## Task description
Examine each line of the data. Copy those that contain the string "citations".
━━━━━━━━━━━━━━━━━━━━
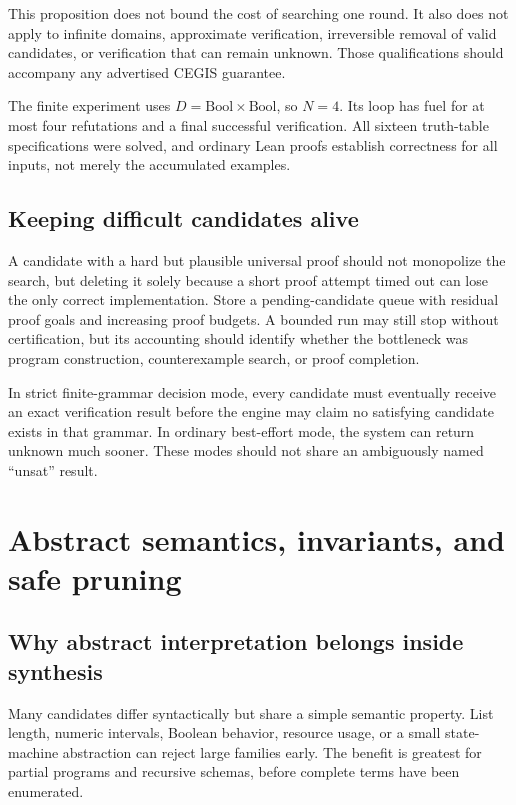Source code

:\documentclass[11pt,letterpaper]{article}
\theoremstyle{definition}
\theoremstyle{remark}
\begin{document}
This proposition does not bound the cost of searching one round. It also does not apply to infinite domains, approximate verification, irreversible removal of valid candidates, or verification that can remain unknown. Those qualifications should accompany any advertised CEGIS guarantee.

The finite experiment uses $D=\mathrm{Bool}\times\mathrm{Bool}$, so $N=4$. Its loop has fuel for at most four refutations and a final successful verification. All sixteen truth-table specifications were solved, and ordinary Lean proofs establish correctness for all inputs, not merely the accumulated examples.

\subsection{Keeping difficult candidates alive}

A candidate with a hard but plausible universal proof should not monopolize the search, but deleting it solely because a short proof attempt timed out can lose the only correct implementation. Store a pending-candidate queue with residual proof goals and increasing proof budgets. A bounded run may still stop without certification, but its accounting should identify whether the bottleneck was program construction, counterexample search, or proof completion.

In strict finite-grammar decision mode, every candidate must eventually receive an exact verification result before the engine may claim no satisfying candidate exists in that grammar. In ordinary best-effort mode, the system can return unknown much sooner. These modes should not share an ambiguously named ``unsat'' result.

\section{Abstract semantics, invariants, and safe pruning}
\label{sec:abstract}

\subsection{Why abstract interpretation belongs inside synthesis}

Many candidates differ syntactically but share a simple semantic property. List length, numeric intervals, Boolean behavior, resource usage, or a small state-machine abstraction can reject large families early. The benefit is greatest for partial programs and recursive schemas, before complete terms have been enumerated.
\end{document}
━━━━━━━━━━━━━━━━━━━━
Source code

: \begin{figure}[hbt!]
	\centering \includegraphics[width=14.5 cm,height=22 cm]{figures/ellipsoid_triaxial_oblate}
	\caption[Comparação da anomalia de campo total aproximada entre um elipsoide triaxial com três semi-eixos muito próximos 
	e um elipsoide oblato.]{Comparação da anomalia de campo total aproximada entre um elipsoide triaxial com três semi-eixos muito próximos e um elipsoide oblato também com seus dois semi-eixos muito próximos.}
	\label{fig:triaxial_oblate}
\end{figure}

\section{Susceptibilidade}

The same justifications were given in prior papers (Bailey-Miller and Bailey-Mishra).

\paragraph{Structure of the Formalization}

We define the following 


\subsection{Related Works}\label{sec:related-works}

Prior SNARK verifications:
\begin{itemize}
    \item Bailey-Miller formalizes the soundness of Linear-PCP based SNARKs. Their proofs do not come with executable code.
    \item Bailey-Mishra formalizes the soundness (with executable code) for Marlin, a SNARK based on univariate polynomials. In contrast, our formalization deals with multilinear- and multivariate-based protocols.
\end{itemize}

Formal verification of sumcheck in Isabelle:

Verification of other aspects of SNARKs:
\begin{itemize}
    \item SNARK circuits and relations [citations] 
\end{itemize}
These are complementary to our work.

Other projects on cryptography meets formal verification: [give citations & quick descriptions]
━━━━━━━━━━━━━━━━━━━━
## Reply to the exercise
    \item SNARK circuits and relations [citations] 
Other projects on cryptography meets formal verification: [give citations & quick descriptions]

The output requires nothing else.